NYC Beginning Rollout of Coalitions to Combat Hate Crimes

new york hate crimes
L-R: Alexander Rapaport, Executive Director of Masbia; Shawn McClain, field support liaison for the District 20 superintendent’s office; and Boro Park community activist Moishe Indig. (Hamodia)

New York City is rolling out its Neighborhood Safety Coalitions (NSC), a new program designed to combat prejudice in the wake of a historic rise in anti-Semitic incidents.

After 2019 saw a 26% rise in anti-Semitic hate crimes in New York City – capped by particularly violent incidents in nearby Jersey City and Monsey in December – Mayor Bill de Blasio in January announced the formation of Neighborhood Safety Coalitions in Williamsburg, Crown Heights and greater Boro Park, the three Brooklyn neighborhoods most affected by anti-Semitic crimes.

Overseen by the city’s Office for the Prevention of Hate Crimes (OPHC), the NSCs are comprised of leaders of the Jewish community, and leaders of other faith and ethnic communities in these neighborhoods, as a means of promoting tolerance and understanding, with the goal of reducing hate-motivated crimes.

The NSCs held their initiation meeting Wednesday evening in the Brooklyn Public Library at Grand Army Plaza.

“What we’re trying to get at here is systemic, proactive change, through education and through community relations,” Deborah Lauter, Executive Director of the OPHC, told the gathered NSC leaders. “What we’re doing here is being watched across the country and literally across the world. I’ve spoken with foreign ministers who are saying, ‘This is really cool, can you keep us posted, we want to learn from what you’re doing.’”

The city is supplying $200,000 for each neighborhood’s NSC, which can be spent on staffing and programming.

The attendees from each of the three neighborhoods split up into groups to discuss initial plans for their NSC. Some plans discussed included neighborhood walks, pop-up tents, and having communal leaders speak at schools,.

“I think this has potential to really foster an understanding between various communities and go a long way toward preventing hate crimes and allowing everyone to live in peace and harmony,” Yanky Itzkowitz, coordinator of Williamsburg Shomrim, told Hamodia.

Rabbi David Niederman, Executive Director of the United Jewish Organizations (UJO) of Williamsburg and South Brooklyn, discussed, how years ago, Jewish, black and Hispanic leaders in his neighborhood united in opposition to the city’s plan to install a garbage incinerator in the Brooklyn Navy Yard.

“We can learn from that success and use that as a model of how to fight prejudice in communities and work together,” said Rabbi Niederman.

“The work is not always going to be comfortable or convenient,” said Tajh Sutton, president of Community Education Council District 14 in Williamsburg. “The shared history between different cultures in the community isn’t always necessarily positive … it’s okay to say those things, because the work really comes out of having honest conversations.”

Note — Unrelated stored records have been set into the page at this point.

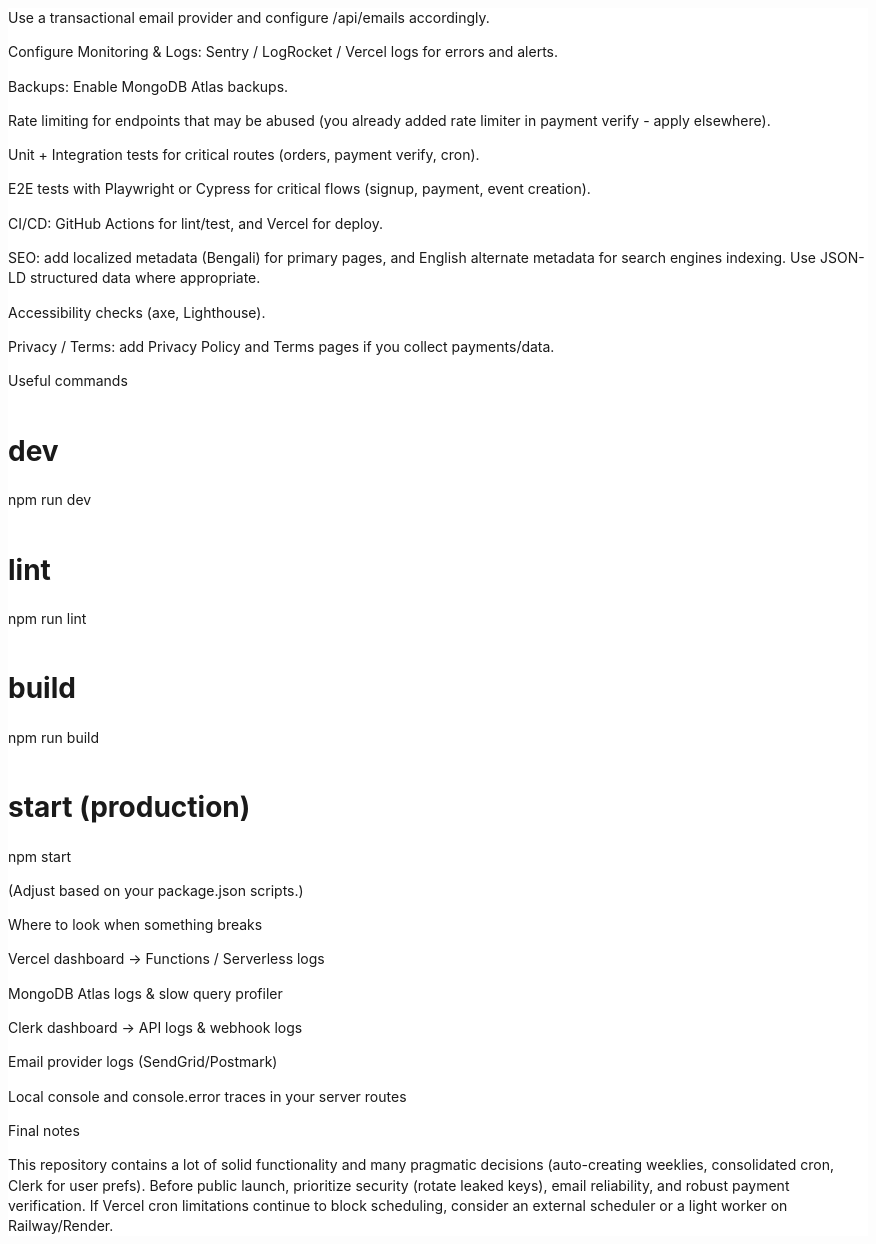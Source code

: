 Use a transactional email provider and configure /api/emails accordingly.

Configure Monitoring & Logs: Sentry / LogRocket / Vercel logs for errors and alerts.

Backups: Enable MongoDB Atlas backups.

Rate limiting for endpoints that may be abused (you already added rate limiter in payment verify - apply elsewhere).

Unit + Integration tests for critical routes (orders, payment verify, cron).

E2E tests with Playwright or Cypress for critical flows (signup, payment, event creation).

CI/CD: GitHub Actions for lint/test, and Vercel for deploy.

SEO: add localized metadata (Bengali) for primary pages, and English alternate metadata for search engines indexing. Use JSON-LD structured data where appropriate.

Accessibility checks (axe, Lighthouse).

Privacy / Terms: add Privacy Policy and Terms pages if you collect payments/data.

Useful commands

# dev

npm run dev

# lint

npm run lint

# build

npm run build

# start (production)

npm start

(Adjust based on your package.json scripts.)

Where to look when something breaks

Vercel dashboard → Functions / Serverless logs

MongoDB Atlas logs & slow query profiler

Clerk dashboard → API logs & webhook logs

Email provider logs (SendGrid/Postmark)

Local console and console.error traces in your server routes

Final notes

This repository contains a lot of solid functionality and many pragmatic decisions (auto-creating weeklies, consolidated cron, Clerk for user prefs). Before public launch, prioritize security (rotate leaked keys), email reliability, and robust payment verification. If Vercel cron limitations continue to block scheduling, consider an external scheduler or a light worker on Railway/Render.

Edward Powell, of the 70th Precinct Community Council, who participated in the Boro Park NSC meeting, told Hamodia that hate crimes stem from “ignorance – people acting and reacting out of mis-education.”

“That created an environment that’s really toxic,” said Powell. “Ignorant people doing dumb things. We’re trying to counter that ignorance with education and engagement.”

Wednesday’s initiation meeting comes as the city is engaged in a multi-pronged proactive approach toward combatting hate crimes, including through educating youth about tolerance.

The Department of Education has designated Feb. 10-14 of this year as “Respect for All” week, when representatives of various communities will visit public schools. The City Council’s “hate violence prevention initiative” last year allocated $1 million to 15 organizations representing vulnerable populations, such as Jews, Muslims and immigrants, to help with education and to encourage reporting of bias incidents. The city is providing free tickets for public-school students and their families to the Auschwitz exhibit at the Museum of Jewish Heritage. The Education Department has already provided teachers with resources for discussing respect and tolerance with their students, and beginning in the 2020-2021 school year, an anti-hate-crimes curriculum will be instituted in all city public schools.